67. The method as claimed in claim 66, wherein software executed by the third computer provides a client browser that is used for fetching specified objects that are distributed among said computers in said distributed computer system.

68. The method as claimed in claim 66, wherein the second computer maintains in the cache memory information about specified objects and also information about objects in specified general classes of objects.

69. The method as claimed in claim 68, wherein the second computer maintains in the cache memory information about the objects in the specified general classes of objects by searching the network of computers for objects that satisfy a search specification.

70. The method as claimed in claim 69, wherein the search specification defines a set of semantically related objects.

71. In a distributed computing system having a network of computers linked for transmission of information about objects distributed among said computers, some of said computers executing software enabling interested parties to be provided with information about objects that the interested parties are interested in, a computer-implemented method of operating said computers for providing information about changed objects to interested parties that are interested in the information about the changed objects, said computer-implemented method comprising:

(a) detecting a change in a changed object of interest residing at one of said computers in said distributed computing system, and upon detecting the change in the changed object of interest, the first computer providing information about the changed object of interest to a cache memory of a second one of said computers in said distributed computing system, said cache memory maintaining information about the changed object of interest; and then

(b) at an appropriate time after said cache memory receives information about the changed object of interest, the second computer forwarding information about the changed object of interest from said cache memory to a third one of said computers of an interested party interested in the changed object of interest;

wherein the second computer waits a certain amount of time after receipt of information about the changed object of interest before forwarding information about the changed object of interest to the third computer of the interested party interested in the changed object of interest in order to place an appropriate limit on the frequency of transmission of information about the changed object of interest.

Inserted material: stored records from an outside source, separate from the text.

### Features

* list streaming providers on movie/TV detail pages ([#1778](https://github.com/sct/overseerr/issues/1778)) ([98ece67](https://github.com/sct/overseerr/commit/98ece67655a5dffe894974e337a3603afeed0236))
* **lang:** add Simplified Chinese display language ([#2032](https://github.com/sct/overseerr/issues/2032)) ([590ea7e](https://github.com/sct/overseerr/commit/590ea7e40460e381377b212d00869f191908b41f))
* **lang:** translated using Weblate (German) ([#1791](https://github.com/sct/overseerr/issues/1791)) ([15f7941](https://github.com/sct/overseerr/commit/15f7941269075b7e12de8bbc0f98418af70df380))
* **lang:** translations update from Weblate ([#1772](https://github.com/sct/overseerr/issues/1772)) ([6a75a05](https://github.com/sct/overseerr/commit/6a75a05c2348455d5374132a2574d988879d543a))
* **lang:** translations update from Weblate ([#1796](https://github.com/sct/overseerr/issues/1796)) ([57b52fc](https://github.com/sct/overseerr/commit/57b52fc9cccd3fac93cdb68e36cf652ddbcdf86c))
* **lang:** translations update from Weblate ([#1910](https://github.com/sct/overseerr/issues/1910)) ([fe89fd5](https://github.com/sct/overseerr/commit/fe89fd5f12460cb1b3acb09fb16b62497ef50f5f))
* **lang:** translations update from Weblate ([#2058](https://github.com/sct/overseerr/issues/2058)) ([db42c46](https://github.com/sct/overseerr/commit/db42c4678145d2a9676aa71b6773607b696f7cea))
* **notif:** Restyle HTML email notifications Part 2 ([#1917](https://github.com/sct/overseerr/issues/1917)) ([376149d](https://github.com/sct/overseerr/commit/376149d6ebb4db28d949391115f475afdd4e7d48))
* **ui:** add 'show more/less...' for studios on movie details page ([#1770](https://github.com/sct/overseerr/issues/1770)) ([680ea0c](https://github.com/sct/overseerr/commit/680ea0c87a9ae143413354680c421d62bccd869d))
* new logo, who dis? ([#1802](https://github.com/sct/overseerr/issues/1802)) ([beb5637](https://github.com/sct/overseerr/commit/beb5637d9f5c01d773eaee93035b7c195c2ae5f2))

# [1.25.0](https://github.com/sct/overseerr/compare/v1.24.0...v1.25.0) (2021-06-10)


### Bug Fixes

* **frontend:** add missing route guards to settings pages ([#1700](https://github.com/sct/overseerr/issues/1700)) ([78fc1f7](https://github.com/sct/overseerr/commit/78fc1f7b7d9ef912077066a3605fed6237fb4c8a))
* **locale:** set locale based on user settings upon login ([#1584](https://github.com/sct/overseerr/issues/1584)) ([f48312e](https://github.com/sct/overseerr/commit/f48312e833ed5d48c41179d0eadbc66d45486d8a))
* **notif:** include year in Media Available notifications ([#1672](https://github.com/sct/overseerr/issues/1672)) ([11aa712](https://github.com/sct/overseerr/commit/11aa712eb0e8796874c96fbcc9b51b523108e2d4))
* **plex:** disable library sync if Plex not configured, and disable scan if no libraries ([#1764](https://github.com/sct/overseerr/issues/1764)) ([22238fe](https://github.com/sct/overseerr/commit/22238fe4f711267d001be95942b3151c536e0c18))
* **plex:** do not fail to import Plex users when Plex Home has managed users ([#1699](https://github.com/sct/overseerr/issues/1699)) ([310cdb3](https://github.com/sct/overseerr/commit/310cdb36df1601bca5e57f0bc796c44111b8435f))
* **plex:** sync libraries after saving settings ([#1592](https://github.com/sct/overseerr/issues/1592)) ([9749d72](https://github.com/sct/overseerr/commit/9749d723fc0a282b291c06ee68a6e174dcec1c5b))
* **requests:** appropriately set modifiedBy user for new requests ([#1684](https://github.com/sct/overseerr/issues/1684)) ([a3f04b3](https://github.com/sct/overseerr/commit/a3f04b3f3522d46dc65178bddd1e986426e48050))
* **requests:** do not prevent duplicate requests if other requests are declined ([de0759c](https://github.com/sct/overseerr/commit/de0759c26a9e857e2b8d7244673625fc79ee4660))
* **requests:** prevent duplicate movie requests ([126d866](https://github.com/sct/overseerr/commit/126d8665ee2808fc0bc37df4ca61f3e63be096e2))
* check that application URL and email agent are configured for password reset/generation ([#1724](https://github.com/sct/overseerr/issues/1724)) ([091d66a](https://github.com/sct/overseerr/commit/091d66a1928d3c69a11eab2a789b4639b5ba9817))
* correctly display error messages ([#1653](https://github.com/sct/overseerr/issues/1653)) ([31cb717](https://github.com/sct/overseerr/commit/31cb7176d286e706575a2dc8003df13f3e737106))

72. In a distributed computing system having a network of computers linked for transmission of information about objects distributed among said computers, some of said computers executing software enabling interested parties to be provided with information about objects that the interested parties are interested in, a computer-implemented method of operating said computers for providing information about changed objects to interested parties that are interested in the information about the changed objects, said computer-implemented method comprising:

(a) detecting a change in a changed object of interest residing at one of said computers in said distributed computing system, and upon detecting the change in the changed object of interest, the first computer providing information about the changed object of interest to a cache memory of a second one of said computers in said distributed computing system, said cache memory maintaining information about the changed object of interest; and then

(b) at an appropriate time after said cache memory receives information about the changed object of interest. the second computer forwarding information about the changed object of interest from said cache memory to a third one of said computers of an interested party interested in the changed object of interest;

wherein the second computer maintains a list of interested parties that are interested in the changed object of interest, and wherein the second computer also maintains, for each of the interested parties in the list, information specifying when it is appropriate to forward information about the changed object of interest from said cache memory to said each of the interested parties in the list.

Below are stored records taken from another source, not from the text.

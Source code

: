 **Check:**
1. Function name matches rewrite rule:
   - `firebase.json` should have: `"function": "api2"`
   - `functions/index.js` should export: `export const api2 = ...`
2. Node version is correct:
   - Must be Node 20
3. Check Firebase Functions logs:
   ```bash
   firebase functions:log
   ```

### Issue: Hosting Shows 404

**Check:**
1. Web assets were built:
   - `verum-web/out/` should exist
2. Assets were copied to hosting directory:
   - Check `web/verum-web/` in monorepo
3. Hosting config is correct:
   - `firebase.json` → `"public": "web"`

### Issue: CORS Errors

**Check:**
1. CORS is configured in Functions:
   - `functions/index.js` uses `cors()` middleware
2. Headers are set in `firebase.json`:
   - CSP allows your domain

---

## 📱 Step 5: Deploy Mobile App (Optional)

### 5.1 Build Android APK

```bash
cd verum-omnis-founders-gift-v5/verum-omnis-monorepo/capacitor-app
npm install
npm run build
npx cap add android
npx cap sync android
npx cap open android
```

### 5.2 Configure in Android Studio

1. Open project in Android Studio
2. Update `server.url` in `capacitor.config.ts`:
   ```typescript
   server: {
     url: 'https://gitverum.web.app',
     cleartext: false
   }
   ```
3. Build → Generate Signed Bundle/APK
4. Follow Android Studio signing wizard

73. In a distributed computing system having a network of computers linked for transmission of information about objects distributed among said computers, some of said computers executing software enabling interested parties to be provided with information about objects that the interested parties are interested in, a computer-implemented method of operating said computers for providing information about changed objects to interested parties that are interested in the information about the changed objects. said computer-implemented method comprising:

(a) detecting a change in a changed object of interest residing at one of said computers in said distributed computing system, and upon detecting the change in the changed object of interest, the first computer providing information about the changed object of interest to a cache memory of a second one of said computers in said distributed computing system, said cache memory maintaining information about the changed object of interest; and then

(b) at an appropriate time after said cache memory receives information about the changed object of interest, the second computer forwarding information about the changed object of interest from said cache memory to a third one of said computers of an interested party interested in the changed object of interest;

wherein the second one of the computers is responsive to a demand from an interested party for information about the changed object of interest by transmitting a summary of changes in the changed object of interest from the cache memory to the interested party demanding information about the changed object of interest.

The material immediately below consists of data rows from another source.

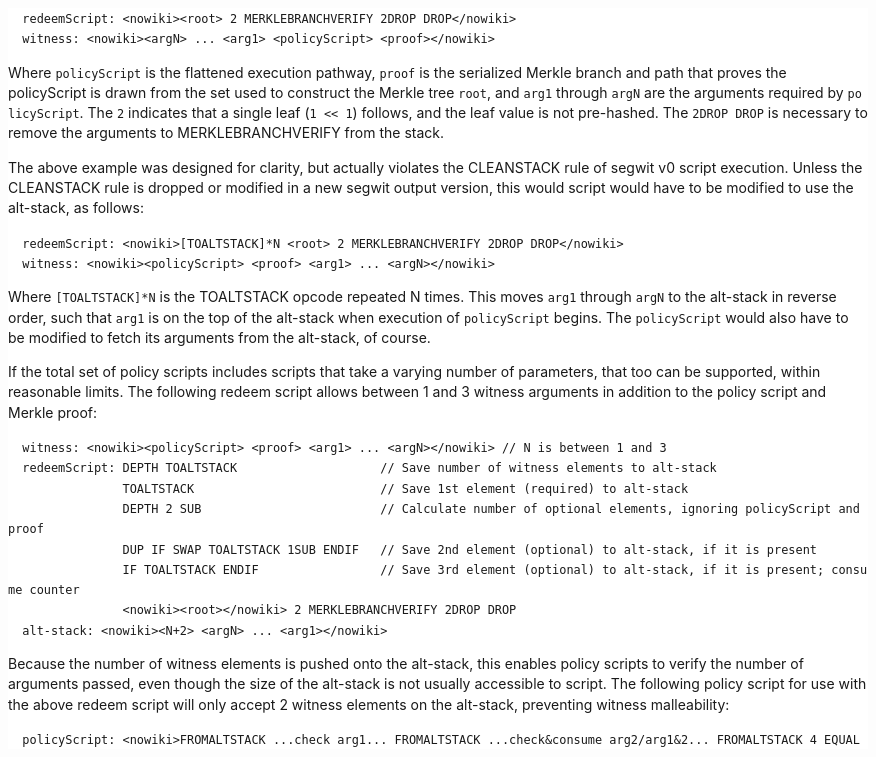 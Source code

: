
 ```
  redeemScript: <nowiki><root> 2 MERKLEBRANCHVERIFY 2DROP DROP</nowiki>
  witness: <nowiki><argN> ... <arg1> <policyScript> <proof></nowiki>
```


Where `policyScript` is the flattened execution pathway, `proof` is the serialized Merkle branch and path that proves the policyScript is drawn from the set used to construct the Merkle tree `root`, and `arg1` through `argN` are the arguments required by `policyScript`.
The `2` indicates that a single leaf (`1 << 1`) follows, and the leaf value is not pre-hashed.
The `2DROP DROP` is necessary to remove the arguments to MERKLEBRANCHVERIFY from the stack.

The above example was designed for clarity, but actually violates the CLEANSTACK rule of segwit v0 script execution.
Unless the CLEANSTACK rule is dropped or modified in a new segwit output version, this would script would have to be modified to use the alt-stack, as follows:

```
  redeemScript: <nowiki>[TOALTSTACK]*N <root> 2 MERKLEBRANCHVERIFY 2DROP DROP</nowiki>
  witness: <nowiki><policyScript> <proof> <arg1> ... <argN></nowiki>
```


Where `[TOALTSTACK]*N` is the TOALTSTACK opcode repeated N times.
This moves `arg1` through `argN` to the alt-stack in reverse order, such that `arg1` is on the top of the alt-stack when execution of `policyScript` begins.
The `policyScript` would also have to be modified to fetch its arguments from the alt-stack, of course.

If the total set of policy scripts includes scripts that take a varying number of parameters, that too can be supported, within reasonable limits.
The following redeem script allows between 1 and 3 witness arguments in addition to the policy script and Merkle proof:

```
  witness: <nowiki><policyScript> <proof> <arg1> ... <argN></nowiki> // N is between 1 and 3
  redeemScript: DEPTH TOALTSTACK                    // Save number of witness elements to alt-stack
                TOALTSTACK                          // Save 1st element (required) to alt-stack
                DEPTH 2 SUB                         // Calculate number of optional elements, ignoring policyScript and proof
                DUP IF SWAP TOALTSTACK 1SUB ENDIF   // Save 2nd element (optional) to alt-stack, if it is present
                IF TOALTSTACK ENDIF                 // Save 3rd element (optional) to alt-stack, if it is present; consume counter
                <nowiki><root></nowiki> 2 MERKLEBRANCHVERIFY 2DROP DROP
  alt-stack: <nowiki><N+2> <argN> ... <arg1></nowiki>
```


Because the number of witness elements is pushed onto the alt-stack, this enables policy scripts to verify the number of arguments passed, even though the size of the alt-stack is not usually accessible to script.
The following policy script for use with the above redeem script will only accept 2 witness elements on the alt-stack, preventing witness malleability:

```
  policyScript: <nowiki>FROMALTSTACK ...check arg1... FROMALTSTACK ...check&consume arg2/arg1&2... FROMALTSTACK 4 EQUAL
```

74. In a distributed computing system having a network of computers linked for transmission of information about objects distributed among said computers, some of said computers executing software enabling interested parties to be provided with information about objects that the interested parties are interested in, a computer-implemented method of operating said computers for providing information about changed objects to interested parties that are interested in the information about the changed objects, said computer-implemented method comprising:

(a) detecting a change in a changed object of interest residing at one of said computers in said distributed computing system, and upon detecting the change in the changed object of interest, the first computer Providing information about the changed object of interest to a cache memory of a second one of said computers in said distributed computing system, said cache memory maintaining information about the changed object of interest; and then

(b) at an appropriate time after said cache memory receives information about the changed object of interest, the second computer forwarding information about the changed object of interest from said cache memory to a third one of said computers of an interested party interested in the changed object of interest;

wherein the second one of the computers maintains in said cache memory a history of a sequence of changes in the changed object of interest, and the second one of the computers is responsive to a demand from an interested party for a summary of changes in the changed object of interest by transmitting information about the sequence of changes in the object of interest from the cache memory to the interested party demanding the summary of changes in the changed object of interest.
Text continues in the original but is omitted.